Arenko has invested in the system supplied by US engineering and manufacturing giant GE (General Electric) for what is thought to be its Bloxwich project, which is poised to compete for a contract in the UK’s upcoming T-4 Capacity Market auction. Of the eight projects pre-qualified for this month’s tender, Bloxwich is the only battery matching the announcement made with GE. Regular readers will know the Capacity Market (CM) is a mechanism for ensuring security of supply to households and businesses in Britain, paying generators for guaranteeing that they could help mitigate shortfalls in required capacity by injecting electricity into the grid.
Like many projects entered into the T-4, the one hour duration battery will compete under new de-rating factors brought in to reward storage for the capacity it can offer alongside other technologies. For the 41MW Bloxwich project, it will compete with a de-rated capacity of ~15MW to provide security of supply over a 15-year contract, the longest available for an energy storage project in the UK.
Located at “a key strategic location” in England's Midlands, the battery is expected to commence operations this year when it will integrate GE and Arenko’s control technologies. It will be commercially operated though Arenko’s software to digitally deploy energy and access multiple services and system needs.
This first project with Arenko will be GE’s 19th and largest grid scale commercial battery energy storage solution worldwide.
Rupert Newland, chief executive at Arenko Group, said: “Arenko’s new battery system will provide much needed flexibility to the UK grid, reducing waste and helping to make energy bills cheaper for households and businesses. This project is very significant in addressing the UK’s long-term energy security concerns, enabling the transition to a low carbon energy future.
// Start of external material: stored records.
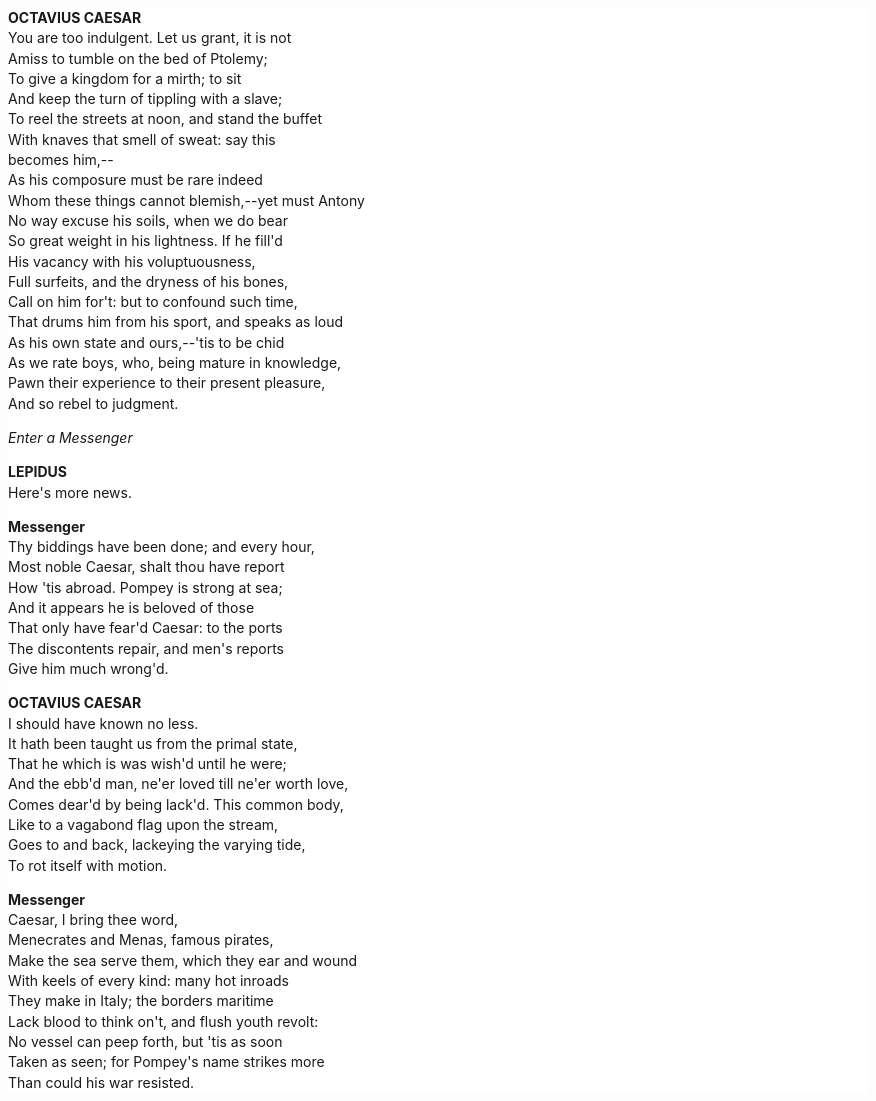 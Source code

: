 **OCTAVIUS CAESAR**  
You are too indulgent. Let us grant, it is not  
Amiss to tumble on the bed of Ptolemy;  
To give a kingdom for a mirth; to sit  
And keep the turn of tippling with a slave;  
To reel the streets at noon, and stand the buffet  
With knaves that smell of sweat: say this  
becomes him,--  
As his composure must be rare indeed  
Whom these things cannot blemish,--yet must Antony  
No way excuse his soils, when we do bear  
So great weight in his lightness. If he fill'd  
His vacancy with his voluptuousness,  
Full surfeits, and the dryness of his bones,  
Call on him for't: but to confound such time,  
That drums him from his sport, and speaks as loud  
As his own state and ours,--'tis to be chid  
As we rate boys, who, being mature in knowledge,  
Pawn their experience to their present pleasure,  
And so rebel to judgment.  

_Enter a Messenger_

**LEPIDUS**  
Here's more news.  

**Messenger**  
Thy biddings have been done; and every hour,  
Most noble Caesar, shalt thou have report  
How 'tis abroad. Pompey is strong at sea;  
And it appears he is beloved of those  
That only have fear'd Caesar: to the ports  
The discontents repair, and men's reports  
Give him much wrong'd.  

**OCTAVIUS CAESAR**  
I should have known no less.  
It hath been taught us from the primal state,  
That he which is was wish'd until he were;  
And the ebb'd man, ne'er loved till ne'er worth love,  
Comes dear'd by being lack'd. This common body,  
Like to a vagabond flag upon the stream,  
Goes to and back, lackeying the varying tide,  
To rot itself with motion.  

**Messenger**  
Caesar, I bring thee word,  
Menecrates and Menas, famous pirates,  
Make the sea serve them, which they ear and wound  
With keels of every kind: many hot inroads  
They make in Italy; the borders maritime  
Lack blood to think on't, and flush youth revolt:  
No vessel can peep forth, but 'tis as soon  
Taken as seen; for Pompey's name strikes more  
Than could his war resisted.  
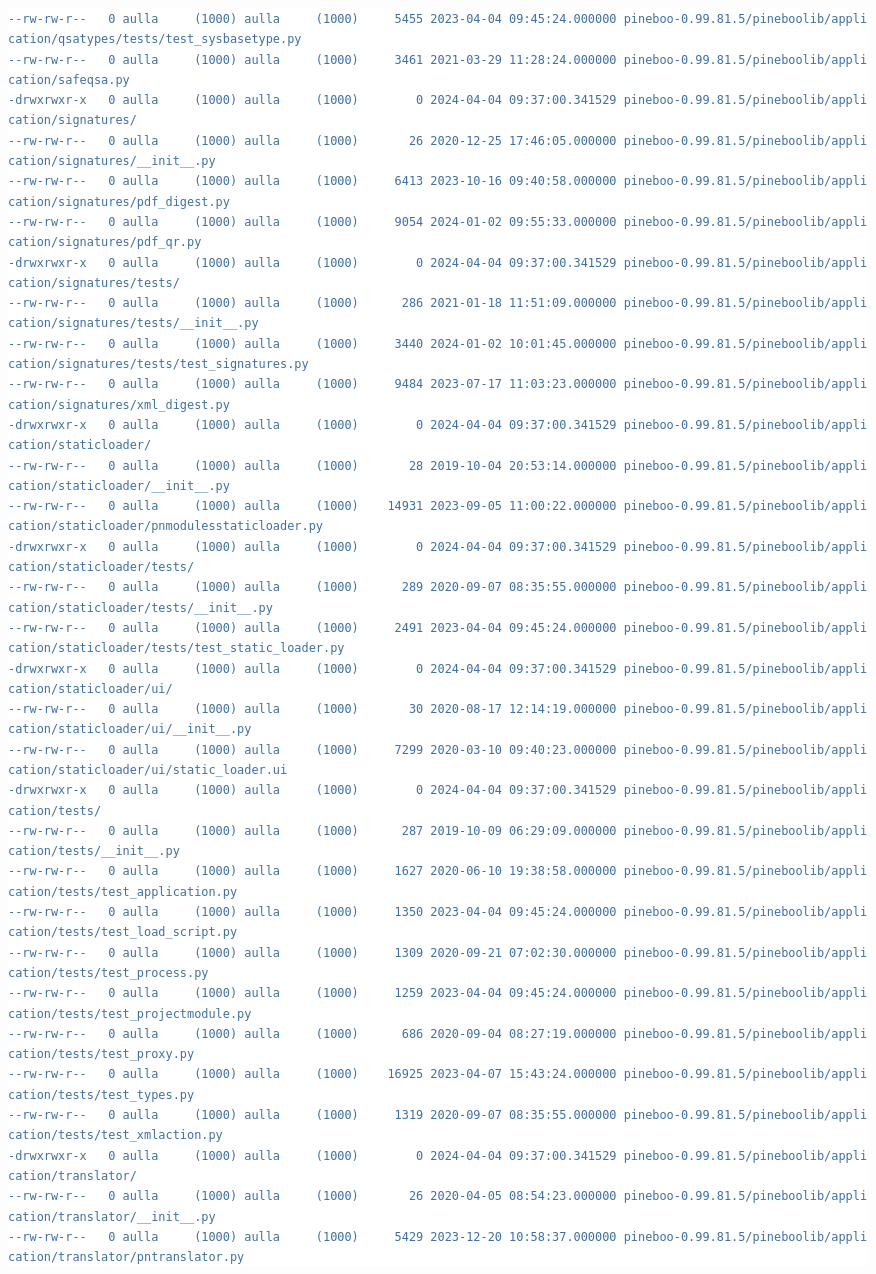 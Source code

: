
```diff
--rw-rw-r--   0 aulla     (1000) aulla     (1000)     5455 2023-04-04 09:45:24.000000 pineboo-0.99.81.5/pineboolib/application/qsatypes/tests/test_sysbasetype.py
--rw-rw-r--   0 aulla     (1000) aulla     (1000)     3461 2021-03-29 11:28:24.000000 pineboo-0.99.81.5/pineboolib/application/safeqsa.py
-drwxrwxr-x   0 aulla     (1000) aulla     (1000)        0 2024-04-04 09:37:00.341529 pineboo-0.99.81.5/pineboolib/application/signatures/
--rw-rw-r--   0 aulla     (1000) aulla     (1000)       26 2020-12-25 17:46:05.000000 pineboo-0.99.81.5/pineboolib/application/signatures/__init__.py
--rw-rw-r--   0 aulla     (1000) aulla     (1000)     6413 2023-10-16 09:40:58.000000 pineboo-0.99.81.5/pineboolib/application/signatures/pdf_digest.py
--rw-rw-r--   0 aulla     (1000) aulla     (1000)     9054 2024-01-02 09:55:33.000000 pineboo-0.99.81.5/pineboolib/application/signatures/pdf_qr.py
-drwxrwxr-x   0 aulla     (1000) aulla     (1000)        0 2024-04-04 09:37:00.341529 pineboo-0.99.81.5/pineboolib/application/signatures/tests/
--rw-rw-r--   0 aulla     (1000) aulla     (1000)      286 2021-01-18 11:51:09.000000 pineboo-0.99.81.5/pineboolib/application/signatures/tests/__init__.py
--rw-rw-r--   0 aulla     (1000) aulla     (1000)     3440 2024-01-02 10:01:45.000000 pineboo-0.99.81.5/pineboolib/application/signatures/tests/test_signatures.py
--rw-rw-r--   0 aulla     (1000) aulla     (1000)     9484 2023-07-17 11:03:23.000000 pineboo-0.99.81.5/pineboolib/application/signatures/xml_digest.py
-drwxrwxr-x   0 aulla     (1000) aulla     (1000)        0 2024-04-04 09:37:00.341529 pineboo-0.99.81.5/pineboolib/application/staticloader/
--rw-rw-r--   0 aulla     (1000) aulla     (1000)       28 2019-10-04 20:53:14.000000 pineboo-0.99.81.5/pineboolib/application/staticloader/__init__.py
--rw-rw-r--   0 aulla     (1000) aulla     (1000)    14931 2023-09-05 11:00:22.000000 pineboo-0.99.81.5/pineboolib/application/staticloader/pnmodulesstaticloader.py
-drwxrwxr-x   0 aulla     (1000) aulla     (1000)        0 2024-04-04 09:37:00.341529 pineboo-0.99.81.5/pineboolib/application/staticloader/tests/
--rw-rw-r--   0 aulla     (1000) aulla     (1000)      289 2020-09-07 08:35:55.000000 pineboo-0.99.81.5/pineboolib/application/staticloader/tests/__init__.py
--rw-rw-r--   0 aulla     (1000) aulla     (1000)     2491 2023-04-04 09:45:24.000000 pineboo-0.99.81.5/pineboolib/application/staticloader/tests/test_static_loader.py
-drwxrwxr-x   0 aulla     (1000) aulla     (1000)        0 2024-04-04 09:37:00.341529 pineboo-0.99.81.5/pineboolib/application/staticloader/ui/
--rw-rw-r--   0 aulla     (1000) aulla     (1000)       30 2020-08-17 12:14:19.000000 pineboo-0.99.81.5/pineboolib/application/staticloader/ui/__init__.py
--rw-rw-r--   0 aulla     (1000) aulla     (1000)     7299 2020-03-10 09:40:23.000000 pineboo-0.99.81.5/pineboolib/application/staticloader/ui/static_loader.ui
-drwxrwxr-x   0 aulla     (1000) aulla     (1000)        0 2024-04-04 09:37:00.341529 pineboo-0.99.81.5/pineboolib/application/tests/
--rw-rw-r--   0 aulla     (1000) aulla     (1000)      287 2019-10-09 06:29:09.000000 pineboo-0.99.81.5/pineboolib/application/tests/__init__.py
--rw-rw-r--   0 aulla     (1000) aulla     (1000)     1627 2020-06-10 19:38:58.000000 pineboo-0.99.81.5/pineboolib/application/tests/test_application.py
--rw-rw-r--   0 aulla     (1000) aulla     (1000)     1350 2023-04-04 09:45:24.000000 pineboo-0.99.81.5/pineboolib/application/tests/test_load_script.py
--rw-rw-r--   0 aulla     (1000) aulla     (1000)     1309 2020-09-21 07:02:30.000000 pineboo-0.99.81.5/pineboolib/application/tests/test_process.py
--rw-rw-r--   0 aulla     (1000) aulla     (1000)     1259 2023-04-04 09:45:24.000000 pineboo-0.99.81.5/pineboolib/application/tests/test_projectmodule.py
--rw-rw-r--   0 aulla     (1000) aulla     (1000)      686 2020-09-04 08:27:19.000000 pineboo-0.99.81.5/pineboolib/application/tests/test_proxy.py
--rw-rw-r--   0 aulla     (1000) aulla     (1000)    16925 2023-04-07 15:43:24.000000 pineboo-0.99.81.5/pineboolib/application/tests/test_types.py
--rw-rw-r--   0 aulla     (1000) aulla     (1000)     1319 2020-09-07 08:35:55.000000 pineboo-0.99.81.5/pineboolib/application/tests/test_xmlaction.py
-drwxrwxr-x   0 aulla     (1000) aulla     (1000)        0 2024-04-04 09:37:00.341529 pineboo-0.99.81.5/pineboolib/application/translator/
--rw-rw-r--   0 aulla     (1000) aulla     (1000)       26 2020-04-05 08:54:23.000000 pineboo-0.99.81.5/pineboolib/application/translator/__init__.py
--rw-rw-r--   0 aulla     (1000) aulla     (1000)     5429 2023-12-20 10:58:37.000000 pineboo-0.99.81.5/pineboolib/application/translator/pntranslator.py
``` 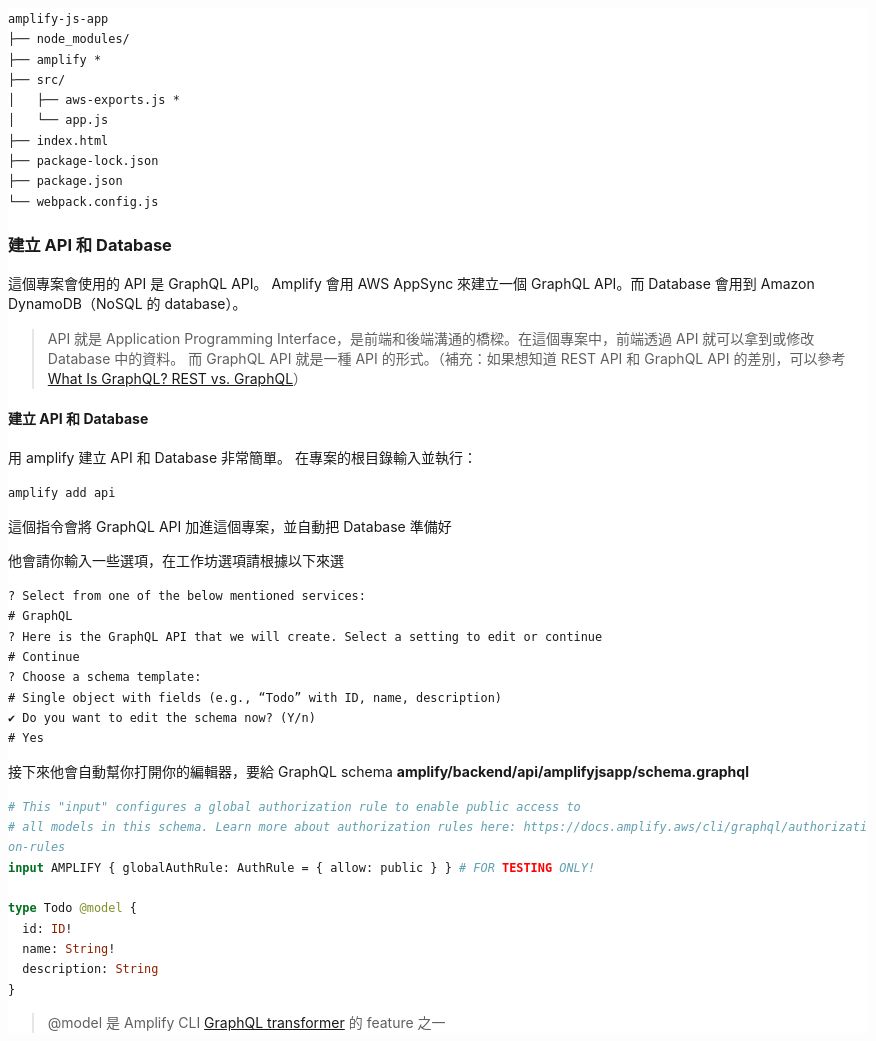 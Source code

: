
 ```
amplify-js-app
├── node_modules/
├── amplify *
├── src/
│   ├── aws-exports.js *
│   └── app.js
├── index.html
├── package-lock.json
├── package.json
└── webpack.config.js
```

### 建立 API 和 Database

這個專案會使用的 API 是 GraphQL API。
Amplify 會用 AWS AppSync 來建立一個 GraphQL API。而 Database 會用到 Amazon DynamoDB（NoSQL 的 database）。

> API 就是 Application Programming Interface，是前端和後端溝通的橋樑。在這個專案中，前端透過 API 就可以拿到或修改 Database 中的資料。
> 而 GraphQL API 就是一種 API 的形式。（補充：如果想知道 REST API 和 GraphQL API 的差別，可以參考 [What Is GraphQL? REST vs. GraphQL](https://youtu.be/yWzKJPw_VzM)）

#### 建立 API 和 Database
用 amplify 建立 API 和 Database 非常簡單。
在專案的根目錄輸入並執行：
```
amplify add api
```
這個指令會將 GraphQL API 加進這個專案，並自動把 Database 準備好

他會請你輸入一些選項，在工作坊選項請根據以下來選
```
? Select from one of the below mentioned services:
# GraphQL
? Here is the GraphQL API that we will create. Select a setting to edit or continue
# Continue
? Choose a schema template:
# Single object with fields (e.g., “Todo” with ID, name, description)
✔ Do you want to edit the schema now? (Y/n)
# Yes
```
接下來他會自動幫你打開你的編輯器，要給 GraphQL schema
**amplify/backend/api/amplifyjsapp/schema.graphql**
```graphql
# This "input" configures a global authorization rule to enable public access to
# all models in this schema. Learn more about authorization rules here: https://docs.amplify.aws/cli/graphql/authorization-rules
input AMPLIFY { globalAuthRule: AuthRule = { allow: public } } # FOR TESTING ONLY!

type Todo @model {
  id: ID!
  name: String!
  description: String
}
```
> @model 是 Amplify CLI [GraphQL transformer](https://docs.amplify.aws/cli/graphql/data-modeling/) 的 feature 之一
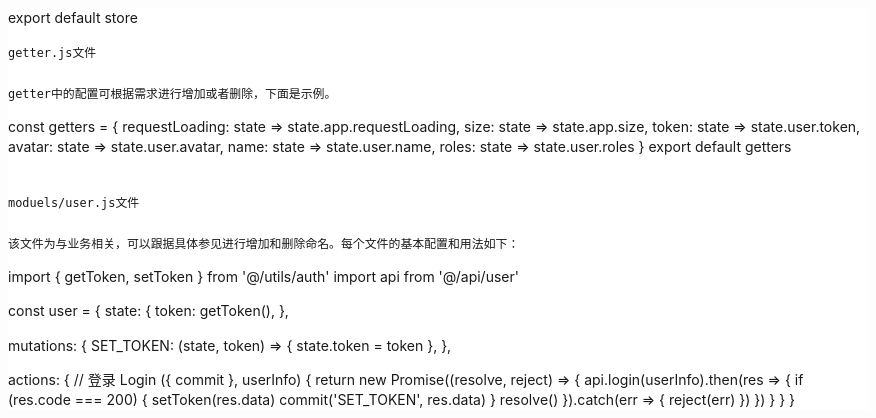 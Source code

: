 export default store
```
getter.js文件

getter中的配置可根据需求进行增加或者删除，下面是示例。

```
const getters = {
  requestLoading: state => state.app.requestLoading,
  size: state => state.app.size,
  token: state => state.user.token,
  avatar: state => state.user.avatar,
  name: state => state.user.name,
  roles: state => state.user.roles
}
export default getters
```

moduels/user.js文件

该文件为与业务相关，可以跟据具体参见进行增加和删除命名。每个文件的基本配置和用法如下：
```
import { getToken, setToken } from '@/utils/auth'
import api from '@/api/user'

const user = {
  state: {
    token: getToken(),
  },

  mutations: {
    SET_TOKEN: (state, token) => {
      state.token = token
    },
  },

  actions: {
    // 登录
    Login ({ commit }, userInfo) {
      return new Promise((resolve, reject) => {
        api.login(userInfo).then(res => {
          if (res.code === 200) {
            setToken(res.data)
            commit('SET_TOKEN', res.data)
          }
          resolve()
        }).catch(err => {
          reject(err)
        })
      })
    }
  }
}
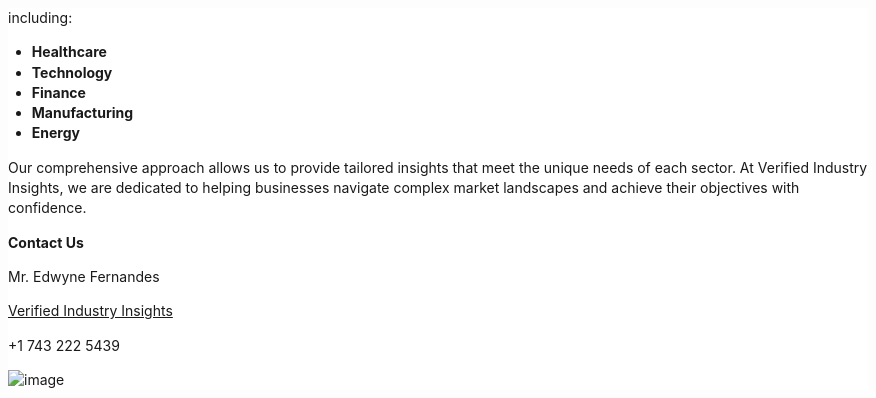 including:</p><ul><li><strong>Healthcare</strong></li><li><strong>Technology</strong></li><li><strong>Finance</strong></li><li><strong>Manufacturing</strong></li><li><strong>Energy</strong></li></ul><p>Our comprehensive approach allows us to provide tailored insights that meet the unique needs of each sector. At Verified Industry Insights, we are dedicated to helping businesses navigate complex market landscapes and achieve their objectives with confidence.</p><p><strong>Contact Us</strong></p><p>Mr. Edwyne Fernandes</p><p><a href="https://www.verifiedindustryinsights.com/">Verified Industry Insights</a></p><p>+1 743 222 5439</p>
![image](https://github.com/user-attachments/assets/536765b7-df51-469a-8819-3534fc02b896)
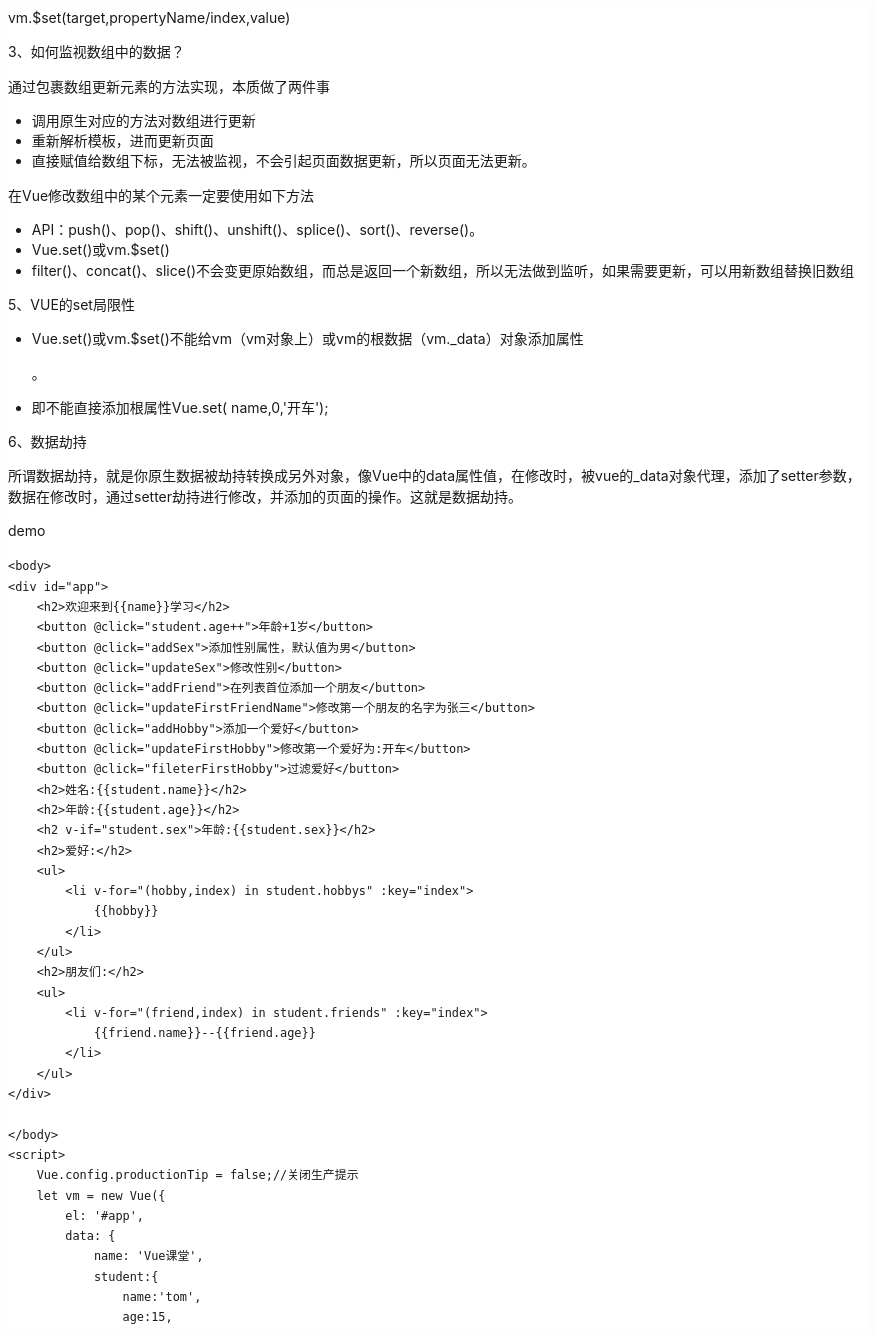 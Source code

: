   vm.$set(target,propertyName/index,value)

3、如何监视数组中的数据？

通过包裹数组更新元素的方法实现，本质做了两件事

- 调用原生对应的方法对数组进行更新
- 重新解析模板，进而更新页面
- 直接赋值给数组下标，无法被监视，不会引起页面数据更新，所以页面无法更新。

在Vue修改数组中的某个元素一定要使用如下方法

- API：push()、pop()、shift()、unshift()、splice()、sort()、reverse()。
- Vue.set()或vm.$set()
- filter()、concat()、slice()不会变更原始数组，而总是返回一个新数组，所以无法做到监听，如果需要更新，可以用新数组替换旧数组

5、VUE的set局限性

- Vue.set()或vm.$set()不能给vm（vm对象上）或vm的根数据（vm._data）对象添加属性

  。

- 即不能直接添加根属性Vue.set( name,0,'开车');

6、数据劫持

所谓数据劫持，就是你原生数据被劫持转换成另外对象，像Vue中的data属性值，在修改时，被vue的_data对象代理，添加了setter参数，数据在修改时，通过setter劫持进行修改，并添加的页面的操作。这就是数据劫持。

demo

```vue
<body>
<div id="app">
    <h2>欢迎来到{{name}}学习</h2>
    <button @click="student.age++">年龄+1岁</button>
    <button @click="addSex">添加性别属性，默认值为男</button>
    <button @click="updateSex">修改性别</button>
    <button @click="addFriend">在列表首位添加一个朋友</button>
    <button @click="updateFirstFriendName">修改第一个朋友的名字为张三</button>
    <button @click="addHobby">添加一个爱好</button>
    <button @click="updateFirstHobby">修改第一个爱好为:开车</button>
    <button @click="fileterFirstHobby">过滤爱好</button>
    <h2>姓名:{{student.name}}</h2>
    <h2>年龄:{{student.age}}</h2>
    <h2 v-if="student.sex">年龄:{{student.sex}}</h2>
    <h2>爱好:</h2>
    <ul>
        <li v-for="(hobby,index) in student.hobbys" :key="index">
            {{hobby}}
        </li>
    </ul>
    <h2>朋友们:</h2>
    <ul>
        <li v-for="(friend,index) in student.friends" :key="index">
            {{friend.name}}--{{friend.age}}
        </li>
    </ul>
</div>

</body>
<script>
    Vue.config.productionTip = false;//关闭生产提示
    let vm = new Vue({
        el: '#app',
        data: {
            name: 'Vue课堂',
            student:{
                name:'tom',
                age:15,
```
However, this is just the first of a number of projects GE and Arenko are said to be planning together, with a focus on building long term commercial sustainable battery storage systems not reliant on subsidies and incentives. To date, GE has been involved in a number of energy storage projects and investments, including a recent investment into pay-as-you-go solar microgrid provider Off Grid Electric and said in September that it was at the very early stages of developing energy storage solutions in Mexico. In April last year, the company was behind the deployment of what is thought to be the world's first battery-gas turbine hybrid energy storage system.
The companies will seek to leverage the advantages of combining GE’s battery technology solution, power electronics and advanced controls with Arenko operational experience with batteries in the UK market and proprietary energy trading software platform.
Mirko Molinari, global commercial & marketing executive for energy Storage at GE Power said: “Energy storage will help balance supply and demand close to real time, avoiding frequency drifts and supporting the mid-term response to grid imbalances. The flexibility it offers smooths the fluctuating nature of renewable energy, provides quick reserves when needed, stores excess energy generation and much more. Energy storage will enable a more efficient system for a more reliable supply of electricity to consumers.
“Arenko are pioneers in the commercialisation of energy storage systems: this collaboration cements two years of working together towards the shared vision of creating a battery storage solution which addresses the ever-changing needs of a modern energy system.”
Halfway through last month, Energy-Storage.News reported that those despite those new de-rating factors, the majority of batteries entered into the Capacity Market auctions have favoured shorter durations of energy storage, typically half an hour to one hour. In December last year, Solar Media analyst Lauren Cook blogged for the site that additions of CM projects had contributed to the UK's pipeline of grid-scale energy storage projects reaching 8GW.